Aim of the exercise: Word for word, please restate the lines from the beginning of the data through the line in which "- J: Discover okapi if in JUNGLE." appears.
:: Data to process ::
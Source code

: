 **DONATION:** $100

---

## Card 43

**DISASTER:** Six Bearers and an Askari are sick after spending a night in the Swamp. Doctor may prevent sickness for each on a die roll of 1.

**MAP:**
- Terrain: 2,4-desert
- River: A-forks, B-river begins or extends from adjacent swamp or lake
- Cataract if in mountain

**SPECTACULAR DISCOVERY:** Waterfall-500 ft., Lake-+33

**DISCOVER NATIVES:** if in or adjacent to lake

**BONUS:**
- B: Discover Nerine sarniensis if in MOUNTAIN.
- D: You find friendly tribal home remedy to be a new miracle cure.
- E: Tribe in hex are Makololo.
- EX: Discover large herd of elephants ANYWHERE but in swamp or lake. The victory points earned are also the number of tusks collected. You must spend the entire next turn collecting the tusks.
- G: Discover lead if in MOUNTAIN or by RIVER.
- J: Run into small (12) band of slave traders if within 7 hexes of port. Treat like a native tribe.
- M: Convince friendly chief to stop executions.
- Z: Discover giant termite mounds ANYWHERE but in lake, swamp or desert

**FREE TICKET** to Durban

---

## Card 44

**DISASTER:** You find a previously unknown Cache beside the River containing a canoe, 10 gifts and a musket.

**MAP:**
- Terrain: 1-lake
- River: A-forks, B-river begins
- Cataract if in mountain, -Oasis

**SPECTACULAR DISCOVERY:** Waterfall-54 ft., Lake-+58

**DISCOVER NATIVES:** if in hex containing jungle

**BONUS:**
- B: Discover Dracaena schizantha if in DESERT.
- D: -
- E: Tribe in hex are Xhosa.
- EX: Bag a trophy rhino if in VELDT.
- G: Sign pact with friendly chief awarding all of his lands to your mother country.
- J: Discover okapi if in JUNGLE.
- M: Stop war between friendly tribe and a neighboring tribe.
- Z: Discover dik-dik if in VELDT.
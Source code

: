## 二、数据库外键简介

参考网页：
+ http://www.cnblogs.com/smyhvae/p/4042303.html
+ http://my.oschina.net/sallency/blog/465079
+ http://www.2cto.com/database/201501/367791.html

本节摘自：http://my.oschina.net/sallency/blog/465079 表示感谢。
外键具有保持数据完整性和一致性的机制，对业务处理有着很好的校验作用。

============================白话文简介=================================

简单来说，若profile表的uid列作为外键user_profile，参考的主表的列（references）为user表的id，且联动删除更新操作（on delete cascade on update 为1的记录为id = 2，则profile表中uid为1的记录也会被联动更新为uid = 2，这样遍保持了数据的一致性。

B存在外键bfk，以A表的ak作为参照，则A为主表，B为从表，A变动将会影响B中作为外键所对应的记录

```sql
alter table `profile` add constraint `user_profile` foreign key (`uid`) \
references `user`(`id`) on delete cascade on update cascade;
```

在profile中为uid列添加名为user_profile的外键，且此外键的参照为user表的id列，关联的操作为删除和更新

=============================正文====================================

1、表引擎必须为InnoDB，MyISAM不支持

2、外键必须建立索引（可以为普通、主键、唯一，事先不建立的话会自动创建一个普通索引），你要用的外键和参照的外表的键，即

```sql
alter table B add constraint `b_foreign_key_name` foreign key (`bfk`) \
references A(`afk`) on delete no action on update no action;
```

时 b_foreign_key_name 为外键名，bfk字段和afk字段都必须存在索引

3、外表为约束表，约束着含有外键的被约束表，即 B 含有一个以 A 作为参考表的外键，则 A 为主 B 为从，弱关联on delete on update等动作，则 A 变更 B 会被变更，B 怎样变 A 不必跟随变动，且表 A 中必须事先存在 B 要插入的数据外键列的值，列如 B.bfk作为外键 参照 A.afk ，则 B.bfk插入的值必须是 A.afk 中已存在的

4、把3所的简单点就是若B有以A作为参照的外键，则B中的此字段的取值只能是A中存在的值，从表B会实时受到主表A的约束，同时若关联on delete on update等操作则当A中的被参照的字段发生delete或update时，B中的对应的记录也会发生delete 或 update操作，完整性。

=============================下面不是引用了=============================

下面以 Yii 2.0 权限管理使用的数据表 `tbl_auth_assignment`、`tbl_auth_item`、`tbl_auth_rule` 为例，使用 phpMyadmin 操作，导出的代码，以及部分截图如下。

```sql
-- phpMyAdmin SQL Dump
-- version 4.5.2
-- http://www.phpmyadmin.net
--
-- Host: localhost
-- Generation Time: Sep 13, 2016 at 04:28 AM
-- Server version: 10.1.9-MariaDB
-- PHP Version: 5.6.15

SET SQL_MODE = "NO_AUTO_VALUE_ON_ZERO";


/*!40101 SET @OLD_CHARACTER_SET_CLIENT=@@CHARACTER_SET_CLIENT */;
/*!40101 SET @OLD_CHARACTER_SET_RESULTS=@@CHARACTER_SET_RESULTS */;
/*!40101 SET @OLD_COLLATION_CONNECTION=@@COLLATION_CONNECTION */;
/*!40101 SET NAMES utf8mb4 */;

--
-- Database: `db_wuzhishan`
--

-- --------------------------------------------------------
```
:::
Expected answer:
Source code

: **DONATION:** $100

---

## Card 43

**DISASTER:** Six Bearers and an Askari are sick after spending a night in the Swamp. Doctor may prevent sickness for each on a die roll of 1.

**MAP:**
- Terrain: 2,4-desert
- River: A-forks, B-river begins or extends from adjacent swamp or lake
- Cataract if in mountain

**SPECTACULAR DISCOVERY:** Waterfall-500 ft., Lake-+33

**DISCOVER NATIVES:** if in or adjacent to lake

**BONUS:**
- B: Discover Nerine sarniensis if in MOUNTAIN.
- D: You find friendly tribal home remedy to be a new miracle cure.
- E: Tribe in hex are Makololo.
- EX: Discover large herd of elephants ANYWHERE but in swamp or lake. The victory points earned are also the number of tusks collected. You must spend the entire next turn collecting the tusks.
- G: Discover lead if in MOUNTAIN or by RIVER.
- J: Run into small (12) band of slave traders if within 7 hexes of port. Treat like a native tribe.
- M: Convince friendly chief to stop executions.
- Z: Discover giant termite mounds ANYWHERE but in lake, swamp or desert

**FREE TICKET** to Durban

---

## Card 44

**DISASTER:** You find a previously unknown Cache beside the River containing a canoe, 10 gifts and a musket.

**MAP:**
- Terrain: 1-lake
- River: A-forks, B-river begins
- Cataract if in mountain, -Oasis

**SPECTACULAR DISCOVERY:** Waterfall-54 ft., Lake-+58

**DISCOVER NATIVES:** if in hex containing jungle

**BONUS:**
- B: Discover Dracaena schizantha if in DESERT.
- D: -
- E: Tribe in hex are Xhosa.
- EX: Bag a trophy rhino if in VELDT.
- G: Sign pact with friendly chief awarding all of his lands to your mother country.
- J: Discover okapi if in JUNGLE.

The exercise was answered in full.